I don't think so. Probably depends on your section of the industry. In mine,
C, Java and Matlab are all better known than Python.

> you'd be well-advised to learn it

I did; a few times, actually. I just keep forgetting because I never get an
opportunity to use it. Once you've used well over 10 languages, you don't even
try to maintain your skills as that would be a waste of time. You just relearn
the language next time you need it, especially as popular languages come and
go. Standard mathematical notation, however, has been with us, pretty much
unchanged, for about 100 years now.

In any event, you can't express in Python nearly everything you can express in
standard mathematical notation, unless Python has gained some features that
allow it to express uncomputable objects since last time I used it. Does the
itertools library support infinite sequences? How about uncountable sets?

------
partycoder
At least they don't rediscover calculus and get citations for it.

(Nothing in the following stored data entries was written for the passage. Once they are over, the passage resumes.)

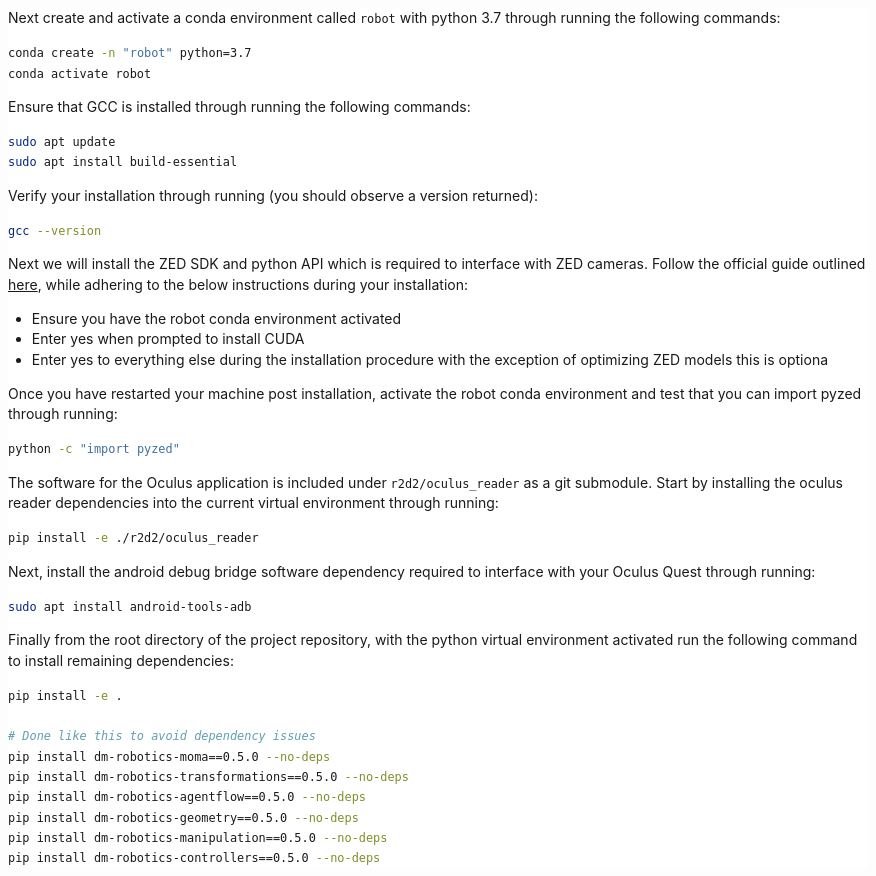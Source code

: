 Next create and activate a conda environment called `robot` with python 3.7 through running the following commands:

```bash
conda create -n "robot" python=3.7
conda activate robot
```

Ensure that GCC is installed through running the following commands:

```bash
sudo apt update
sudo apt install build-essential
```

Verify your installation through running (you should observe a version returned):

```bash
gcc --version
```

Next we will install the ZED SDK and python API which is required to interface with ZED cameras. Follow the official guide outlined [here](https://www.stereolabs.com/docs/installation/linux), while adhering to the below instructions during your installation:

* Ensure you have the robot conda environment activated
* Enter yes when prompted to install CUDA
* Enter yes to everything else during the installation procedure with the exception of optimizing ZED models this is optiona

Once you have restarted your machine post installation, activate the robot conda environment and test that you can import pyzed through running:

```bash
python -c "import pyzed"
```

The software for the Oculus application is included under `r2d2/oculus_reader` as a git submodule. Start by installing the oculus reader dependencies into the current virtual environment through running:

```bash
pip install -e ./r2d2/oculus_reader
```

Next, install the android debug bridge software dependency required to interface with your Oculus Quest through running:

```bash
sudo apt install android-tools-adb
```

Finally from the root directory of the project repository, with the python virtual environment activated run the following command to install remaining dependencies:

```bash
pip install -e .

# Done like this to avoid dependency issues
pip install dm-robotics-moma==0.5.0 --no-deps
pip install dm-robotics-transformations==0.5.0 --no-deps
pip install dm-robotics-agentflow==0.5.0 --no-deps
pip install dm-robotics-geometry==0.5.0 --no-deps
pip install dm-robotics-manipulation==0.5.0 --no-deps
pip install dm-robotics-controllers==0.5.0 --no-deps
```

[https://fliptomato.wordpress.com/2007/03/19/medical-
research...](https://fliptomato.wordpress.com/2007/03/19/medical-researcher-
discovers-integration-gets-75-citations/)

------
bluetwo
I sigh every time someone tries to explain a complex concept using a formula
in that manner.

In the name of efficiency it is kind of being exclusionary, which I kind of
resent.

I love math but it is not the only way to express complex concepts.

I depend more of the concepts from statistics than higher level mathematics
courses.

Is this data nominal, ordinal, interval or ratio? OK, let's work with that.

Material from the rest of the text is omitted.